Artists are often asked to play precarious, divisive roles in the “Urban Renewal” of places like Greenwood and the surrounding areas. The neighborhood directly adjacent to what’s left of Historic Greenwood has been redeveloped into an Arts District filled with high priced luxury apartments, white owned bank and oil company headquarters, and primarily white led museums and arts organizations. Artists’ work is being used to make the site of a massacre into a tourist attraction that brings revenue into a neighborhood that continually disenfranchises Black people. The only artists (of any race) who can afford to actually live and have studios in the Arts District are those who are heavily subsidized by a private philanthropy that owns and manages a significant percentage of the property in the area. As an artist who was once supported by that philanthropy, I can say that political speech and art addressing gentrification and anti-black racism within the current ecosystem of Tulsa’s Arts District is actively discouraged and even censored. My Black creativity was valued, only so long as it did not “bite the hand that fed me.” My ambivalence towards that original Black Lives Matter mural wasn’t directed at the artists who created it, and certainly not its sentiments. Rather, I was unsettled at the prospect of that sacred phrase being used as cover for powerful people wishing to wash away their complicity in bad deeds. Now, as new murals, graffiti and street art emerge around Greenwood and across the city, I find myself in awe of how Black creativity adapts to these ongoing acts of removal, re-inscription, silencing, co-optation and repetition.
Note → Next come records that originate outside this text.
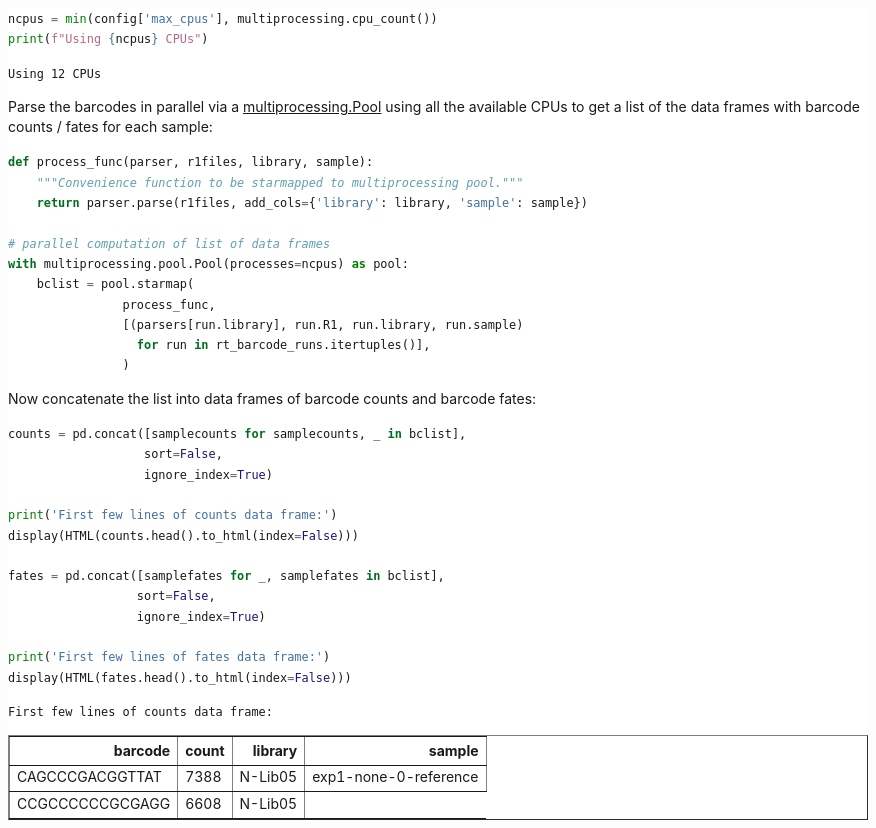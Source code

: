 
```python
ncpus = min(config['max_cpus'], multiprocessing.cpu_count())
print(f"Using {ncpus} CPUs")
```

    Using 12 CPUs


Parse the barcodes in parallel via a [multiprocessing.Pool](https://docs.python.org/3.6/library/multiprocessing.html#multiprocessing.pool.Pool) using all the available CPUs to get a list of the data frames with barcode counts / fates for each sample:


```python
def process_func(parser, r1files, library, sample):
    """Convenience function to be starmapped to multiprocessing pool."""
    return parser.parse(r1files, add_cols={'library': library, 'sample': sample})

# parallel computation of list of data frames
with multiprocessing.pool.Pool(processes=ncpus) as pool:
    bclist = pool.starmap(
                process_func,
                [(parsers[run.library], run.R1, run.library, run.sample)
                  for run in rt_barcode_runs.itertuples()],
                )
```

Now concatenate the list into data frames of barcode counts and barcode fates:


```python
counts = pd.concat([samplecounts for samplecounts, _ in bclist],
                   sort=False,
                   ignore_index=True)

print('First few lines of counts data frame:')
display(HTML(counts.head().to_html(index=False)))

fates = pd.concat([samplefates for _, samplefates in bclist],
                  sort=False,
                  ignore_index=True)

print('First few lines of fates data frame:')
display(HTML(fates.head().to_html(index=False)))
```

    First few lines of counts data frame:



<table border="1" class="dataframe">
  <thead>
    <tr style="text-align: right;">
      <th>barcode</th>
      <th>count</th>
      <th>library</th>
      <th>sample</th>
    </tr>
  </thead>
  <tbody>
    <tr>
      <td>CAGCCCGACGGTTAT</td>
      <td>7388</td>
      <td>N-Lib05</td>
      <td>exp1-none-0-reference</td>
    </tr>
    <tr>
      <td>CCGCCCCCCGCGAGG</td>
      <td>6608</td>
      <td>N-Lib05</td>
I hope that I’ve done this artwork justice, and that anyone reading this special issue takes the time to explore all of the different exhibitions and projects being created for and about the 100 year anniversary of the Tulsa Race Massacre. I am deeply grateful to the incredible group of artists and arts writers who trusted me with their work. Each contributor came to this project with deep investment in the value of Black art and the importance of celebrating the ingenuity of Black artists in Oklahoma. What a gift they’ve given us.
Yours Truly, Naima
Naima Lowe comes from 4 generations of Black people who made things. As musicians, fashion designers, teachers, waitresses, and farm laborers, they were steeped Black cultural production characterized by alchemic survival. She earned her BA from Brown University and MFA from Temple University and has exhibited at Anthology Film Archive, Wing Luke Museum, MiX Experimental Film Festival, and was a featured artist in Concept, the Oklahoma Visual Arts Coalition’s triennial exhibition of contemporary art. Naima has been an artist in residence at Millay Colony, Vermont Studio Center, Jack Straw Cultural Center and the Bemis Center for Contemporary Art. She’s currently living and working in Tulsa, OK where she’s developing a design business and working on a commission for the Oklahoma Visual Arts Coalition’s triennial Art 365 exhibition.